Reforms 'may mean more unemployed'
An extra 20,000 people could be added to the unemployed total in Northern Ireland because of coalition reforms, it has been claimed.
Many of those forced back into seeking work will have few skills or experience and little prospect of finding a post, Alex Attwood said.
Plans to reassess incapacity benefit claimants means some will be switched to out of work allowances, the Social Development Minister told the Assembly. The region faces welfare cuts of up to £500 million.
"In any case, in the context of the Northern Ireland labour market, it is not very likely that suitable work will be available for a substantial number of claimants who may have limited skills or work experience," he said.
Under Work and Pensions Secretary Iain Duncan Smith`s plans for welfare reform, unemployed workers are to be barred from claiming benefits for up to three years if they repeatedly refuse job offers under the biggest shake-up of the welfare system in 60 years.

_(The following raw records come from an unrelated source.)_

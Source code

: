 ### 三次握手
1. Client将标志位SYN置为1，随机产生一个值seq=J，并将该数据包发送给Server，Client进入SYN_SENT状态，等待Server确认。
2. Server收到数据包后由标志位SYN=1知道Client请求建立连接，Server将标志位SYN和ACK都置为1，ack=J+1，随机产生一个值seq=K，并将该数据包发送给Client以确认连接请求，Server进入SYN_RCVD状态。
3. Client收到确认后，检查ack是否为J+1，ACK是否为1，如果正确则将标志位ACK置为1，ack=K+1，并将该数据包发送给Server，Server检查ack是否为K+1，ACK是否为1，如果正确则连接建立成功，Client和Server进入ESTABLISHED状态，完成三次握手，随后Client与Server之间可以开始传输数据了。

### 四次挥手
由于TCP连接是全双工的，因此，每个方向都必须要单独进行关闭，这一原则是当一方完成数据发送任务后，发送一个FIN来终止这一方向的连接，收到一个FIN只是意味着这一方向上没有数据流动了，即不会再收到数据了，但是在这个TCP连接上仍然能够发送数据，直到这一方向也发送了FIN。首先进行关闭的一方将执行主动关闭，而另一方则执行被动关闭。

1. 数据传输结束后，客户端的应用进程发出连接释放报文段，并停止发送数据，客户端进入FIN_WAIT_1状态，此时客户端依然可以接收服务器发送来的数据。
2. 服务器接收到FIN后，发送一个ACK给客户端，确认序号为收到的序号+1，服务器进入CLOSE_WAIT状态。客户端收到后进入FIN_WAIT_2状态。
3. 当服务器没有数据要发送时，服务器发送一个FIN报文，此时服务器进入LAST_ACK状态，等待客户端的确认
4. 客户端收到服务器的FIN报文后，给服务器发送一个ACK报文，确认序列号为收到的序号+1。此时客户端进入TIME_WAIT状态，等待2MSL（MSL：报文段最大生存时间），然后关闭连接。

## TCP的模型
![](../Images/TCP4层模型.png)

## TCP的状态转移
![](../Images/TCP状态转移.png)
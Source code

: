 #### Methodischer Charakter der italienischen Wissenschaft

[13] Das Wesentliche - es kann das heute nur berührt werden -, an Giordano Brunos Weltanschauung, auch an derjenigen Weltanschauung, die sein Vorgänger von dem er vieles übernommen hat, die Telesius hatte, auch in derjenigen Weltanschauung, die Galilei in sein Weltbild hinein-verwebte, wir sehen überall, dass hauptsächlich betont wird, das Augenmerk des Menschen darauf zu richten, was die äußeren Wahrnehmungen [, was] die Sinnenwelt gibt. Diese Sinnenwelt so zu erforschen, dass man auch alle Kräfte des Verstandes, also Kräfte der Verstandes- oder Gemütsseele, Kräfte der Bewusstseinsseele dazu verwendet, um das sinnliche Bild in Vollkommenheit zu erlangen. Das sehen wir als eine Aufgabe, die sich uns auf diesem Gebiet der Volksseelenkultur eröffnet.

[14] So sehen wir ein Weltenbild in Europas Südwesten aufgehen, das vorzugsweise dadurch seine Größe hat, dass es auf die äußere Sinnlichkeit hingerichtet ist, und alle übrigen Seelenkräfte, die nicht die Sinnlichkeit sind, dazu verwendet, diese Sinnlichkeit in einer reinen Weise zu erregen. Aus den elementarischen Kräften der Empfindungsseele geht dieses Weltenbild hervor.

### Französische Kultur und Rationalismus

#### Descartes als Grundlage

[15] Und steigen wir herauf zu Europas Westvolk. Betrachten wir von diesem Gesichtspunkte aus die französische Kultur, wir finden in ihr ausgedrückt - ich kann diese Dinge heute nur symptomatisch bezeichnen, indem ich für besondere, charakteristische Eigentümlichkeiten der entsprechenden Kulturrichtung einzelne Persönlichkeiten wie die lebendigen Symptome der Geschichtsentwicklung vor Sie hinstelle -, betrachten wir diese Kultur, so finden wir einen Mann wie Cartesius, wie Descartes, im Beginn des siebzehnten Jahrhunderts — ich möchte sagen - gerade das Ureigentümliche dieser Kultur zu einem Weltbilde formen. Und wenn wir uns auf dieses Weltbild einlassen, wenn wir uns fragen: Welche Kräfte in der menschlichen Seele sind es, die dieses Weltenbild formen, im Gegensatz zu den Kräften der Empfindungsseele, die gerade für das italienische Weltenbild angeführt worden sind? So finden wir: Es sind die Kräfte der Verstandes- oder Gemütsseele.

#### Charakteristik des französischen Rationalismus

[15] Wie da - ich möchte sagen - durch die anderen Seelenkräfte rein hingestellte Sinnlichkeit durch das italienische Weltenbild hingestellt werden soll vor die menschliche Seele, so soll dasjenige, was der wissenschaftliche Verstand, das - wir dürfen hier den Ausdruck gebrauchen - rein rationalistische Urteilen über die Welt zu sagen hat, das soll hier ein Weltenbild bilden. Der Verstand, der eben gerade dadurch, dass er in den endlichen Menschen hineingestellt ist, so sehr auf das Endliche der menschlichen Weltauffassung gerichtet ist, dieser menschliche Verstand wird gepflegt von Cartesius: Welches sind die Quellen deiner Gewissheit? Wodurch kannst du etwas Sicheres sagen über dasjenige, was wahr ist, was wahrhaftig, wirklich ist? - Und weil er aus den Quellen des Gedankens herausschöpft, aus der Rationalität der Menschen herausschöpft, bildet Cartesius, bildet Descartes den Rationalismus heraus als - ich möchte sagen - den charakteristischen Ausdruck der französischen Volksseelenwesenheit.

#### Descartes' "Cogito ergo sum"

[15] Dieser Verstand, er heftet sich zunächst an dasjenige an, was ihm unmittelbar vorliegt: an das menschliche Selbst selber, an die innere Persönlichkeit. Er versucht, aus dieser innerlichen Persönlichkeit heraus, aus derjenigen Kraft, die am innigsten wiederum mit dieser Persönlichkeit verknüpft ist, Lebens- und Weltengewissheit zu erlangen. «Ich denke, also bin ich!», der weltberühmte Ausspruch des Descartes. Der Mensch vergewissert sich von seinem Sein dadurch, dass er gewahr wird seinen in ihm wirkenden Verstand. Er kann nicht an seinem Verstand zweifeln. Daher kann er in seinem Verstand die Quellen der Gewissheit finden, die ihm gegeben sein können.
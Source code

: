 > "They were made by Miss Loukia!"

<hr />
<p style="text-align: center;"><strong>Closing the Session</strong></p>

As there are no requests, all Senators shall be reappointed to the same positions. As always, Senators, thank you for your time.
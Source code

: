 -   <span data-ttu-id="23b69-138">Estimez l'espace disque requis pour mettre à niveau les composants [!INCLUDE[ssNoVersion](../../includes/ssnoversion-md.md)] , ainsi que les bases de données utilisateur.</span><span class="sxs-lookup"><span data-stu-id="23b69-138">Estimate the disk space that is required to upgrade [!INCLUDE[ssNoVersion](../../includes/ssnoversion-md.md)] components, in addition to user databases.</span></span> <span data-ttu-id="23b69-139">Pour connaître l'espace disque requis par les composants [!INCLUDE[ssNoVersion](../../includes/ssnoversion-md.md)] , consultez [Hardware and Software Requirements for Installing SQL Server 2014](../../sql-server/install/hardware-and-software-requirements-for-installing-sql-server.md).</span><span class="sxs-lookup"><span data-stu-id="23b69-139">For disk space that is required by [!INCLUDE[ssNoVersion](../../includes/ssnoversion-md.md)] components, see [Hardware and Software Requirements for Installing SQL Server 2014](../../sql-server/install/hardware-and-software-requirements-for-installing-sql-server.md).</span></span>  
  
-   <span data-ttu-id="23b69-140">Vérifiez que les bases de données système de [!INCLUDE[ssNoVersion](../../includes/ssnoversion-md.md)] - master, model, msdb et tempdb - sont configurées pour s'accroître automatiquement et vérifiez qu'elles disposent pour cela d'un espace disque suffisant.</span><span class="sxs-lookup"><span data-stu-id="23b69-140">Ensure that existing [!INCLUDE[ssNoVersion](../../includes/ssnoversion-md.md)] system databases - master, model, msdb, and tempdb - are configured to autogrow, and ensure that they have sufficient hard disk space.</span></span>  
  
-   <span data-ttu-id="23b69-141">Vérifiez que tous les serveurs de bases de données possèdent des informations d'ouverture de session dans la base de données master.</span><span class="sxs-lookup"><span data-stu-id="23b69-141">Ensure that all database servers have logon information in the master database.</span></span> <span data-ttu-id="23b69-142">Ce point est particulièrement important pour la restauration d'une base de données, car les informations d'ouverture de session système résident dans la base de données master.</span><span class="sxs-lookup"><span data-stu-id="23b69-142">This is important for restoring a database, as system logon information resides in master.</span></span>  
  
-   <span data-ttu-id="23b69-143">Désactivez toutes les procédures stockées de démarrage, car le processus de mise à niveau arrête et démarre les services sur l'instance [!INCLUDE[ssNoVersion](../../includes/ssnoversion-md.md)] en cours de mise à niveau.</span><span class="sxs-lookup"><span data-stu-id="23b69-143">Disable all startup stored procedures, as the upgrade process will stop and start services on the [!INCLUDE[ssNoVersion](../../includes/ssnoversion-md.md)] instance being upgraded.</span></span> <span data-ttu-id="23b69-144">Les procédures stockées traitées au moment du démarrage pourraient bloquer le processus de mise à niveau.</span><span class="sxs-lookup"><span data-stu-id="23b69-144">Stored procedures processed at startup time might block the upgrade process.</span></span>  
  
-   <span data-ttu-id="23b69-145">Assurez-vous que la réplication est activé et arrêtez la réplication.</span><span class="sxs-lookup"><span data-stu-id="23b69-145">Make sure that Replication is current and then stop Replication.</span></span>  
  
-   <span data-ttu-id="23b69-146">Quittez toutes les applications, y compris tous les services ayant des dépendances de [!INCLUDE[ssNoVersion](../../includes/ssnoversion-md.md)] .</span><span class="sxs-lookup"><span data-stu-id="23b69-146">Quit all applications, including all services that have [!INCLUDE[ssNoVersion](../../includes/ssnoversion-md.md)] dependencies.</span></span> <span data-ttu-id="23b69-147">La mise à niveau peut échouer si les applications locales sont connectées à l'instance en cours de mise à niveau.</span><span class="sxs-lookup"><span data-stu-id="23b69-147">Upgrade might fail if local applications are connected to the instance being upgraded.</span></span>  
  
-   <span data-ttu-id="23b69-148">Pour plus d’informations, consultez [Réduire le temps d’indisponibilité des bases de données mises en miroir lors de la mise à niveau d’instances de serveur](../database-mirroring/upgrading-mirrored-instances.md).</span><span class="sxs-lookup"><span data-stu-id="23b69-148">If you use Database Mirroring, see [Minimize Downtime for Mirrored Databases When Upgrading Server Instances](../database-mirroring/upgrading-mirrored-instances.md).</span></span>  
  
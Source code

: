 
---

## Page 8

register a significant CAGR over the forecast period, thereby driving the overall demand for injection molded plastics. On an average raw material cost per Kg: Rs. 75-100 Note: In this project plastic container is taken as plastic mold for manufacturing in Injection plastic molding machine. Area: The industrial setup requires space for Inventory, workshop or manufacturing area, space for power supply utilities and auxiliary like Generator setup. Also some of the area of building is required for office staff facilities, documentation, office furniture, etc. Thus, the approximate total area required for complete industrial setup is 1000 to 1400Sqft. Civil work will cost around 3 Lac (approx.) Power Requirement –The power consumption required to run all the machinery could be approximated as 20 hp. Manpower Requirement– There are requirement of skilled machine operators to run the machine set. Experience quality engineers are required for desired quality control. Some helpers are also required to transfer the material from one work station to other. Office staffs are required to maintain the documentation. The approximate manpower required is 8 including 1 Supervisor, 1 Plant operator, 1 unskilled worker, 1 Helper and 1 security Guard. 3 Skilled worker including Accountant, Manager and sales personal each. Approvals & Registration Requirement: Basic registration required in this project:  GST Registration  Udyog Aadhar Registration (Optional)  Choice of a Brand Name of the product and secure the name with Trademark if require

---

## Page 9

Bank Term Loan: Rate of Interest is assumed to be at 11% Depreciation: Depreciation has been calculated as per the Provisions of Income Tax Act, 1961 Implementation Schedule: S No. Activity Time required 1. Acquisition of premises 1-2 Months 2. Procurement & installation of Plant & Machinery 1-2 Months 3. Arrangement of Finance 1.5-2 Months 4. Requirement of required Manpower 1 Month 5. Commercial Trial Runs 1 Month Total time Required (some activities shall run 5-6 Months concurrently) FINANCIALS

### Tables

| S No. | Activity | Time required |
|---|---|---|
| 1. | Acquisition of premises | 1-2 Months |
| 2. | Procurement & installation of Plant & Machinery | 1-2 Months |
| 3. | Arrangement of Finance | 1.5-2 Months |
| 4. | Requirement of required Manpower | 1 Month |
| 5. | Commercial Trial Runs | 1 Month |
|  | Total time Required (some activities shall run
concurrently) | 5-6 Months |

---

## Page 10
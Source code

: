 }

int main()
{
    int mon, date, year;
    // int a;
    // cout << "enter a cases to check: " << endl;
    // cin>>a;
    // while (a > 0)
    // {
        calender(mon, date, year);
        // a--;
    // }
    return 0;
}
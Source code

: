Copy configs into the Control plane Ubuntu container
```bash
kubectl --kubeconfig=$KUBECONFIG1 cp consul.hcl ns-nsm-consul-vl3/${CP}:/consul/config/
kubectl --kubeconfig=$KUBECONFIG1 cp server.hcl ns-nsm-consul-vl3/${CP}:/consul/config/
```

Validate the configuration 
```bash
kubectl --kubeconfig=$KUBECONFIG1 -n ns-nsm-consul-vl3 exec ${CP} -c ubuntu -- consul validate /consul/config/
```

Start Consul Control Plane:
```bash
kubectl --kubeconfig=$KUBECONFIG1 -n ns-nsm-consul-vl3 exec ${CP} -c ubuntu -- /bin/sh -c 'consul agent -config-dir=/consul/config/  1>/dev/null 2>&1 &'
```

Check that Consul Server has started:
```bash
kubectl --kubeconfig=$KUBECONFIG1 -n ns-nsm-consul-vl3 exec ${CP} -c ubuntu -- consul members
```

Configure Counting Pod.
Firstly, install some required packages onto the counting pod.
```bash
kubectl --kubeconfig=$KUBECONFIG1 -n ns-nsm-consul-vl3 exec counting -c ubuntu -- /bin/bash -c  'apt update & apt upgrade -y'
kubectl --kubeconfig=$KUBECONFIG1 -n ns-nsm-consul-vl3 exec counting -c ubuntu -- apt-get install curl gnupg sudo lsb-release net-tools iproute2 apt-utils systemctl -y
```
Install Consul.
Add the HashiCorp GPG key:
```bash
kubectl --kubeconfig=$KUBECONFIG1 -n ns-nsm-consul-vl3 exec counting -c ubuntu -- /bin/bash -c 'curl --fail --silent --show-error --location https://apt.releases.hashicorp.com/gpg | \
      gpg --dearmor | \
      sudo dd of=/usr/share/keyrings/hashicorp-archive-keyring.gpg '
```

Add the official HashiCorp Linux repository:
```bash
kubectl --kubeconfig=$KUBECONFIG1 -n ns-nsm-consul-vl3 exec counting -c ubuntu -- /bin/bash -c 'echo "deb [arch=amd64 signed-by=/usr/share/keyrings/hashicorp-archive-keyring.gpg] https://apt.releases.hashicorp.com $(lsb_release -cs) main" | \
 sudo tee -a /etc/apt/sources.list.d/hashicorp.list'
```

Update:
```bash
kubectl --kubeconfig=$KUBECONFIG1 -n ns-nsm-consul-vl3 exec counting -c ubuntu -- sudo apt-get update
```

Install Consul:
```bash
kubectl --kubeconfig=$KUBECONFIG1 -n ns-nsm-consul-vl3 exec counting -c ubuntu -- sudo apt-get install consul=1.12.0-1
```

He hopes his measures will help cut the number of workless households. He plans to create a universal benefit to replace the complex regime of welfare payments.
Personalised help will be provided for everybody who finds themselves unemployed.
Mr Attwood added: "I support helping people capable of working getting into work.
"But a return to the politics of Thatcher and Tebbit 'out the door and on your bike' for four weeks programme is not the sustained, structured, personalised, long-term approach that is needed."
The minister does not want to threaten the principle of parity which means welfare costs are handled directly from London. He meets Welfare Minister Lord Freud on Monday to lobby for Northern Ireland to be treated as a special case.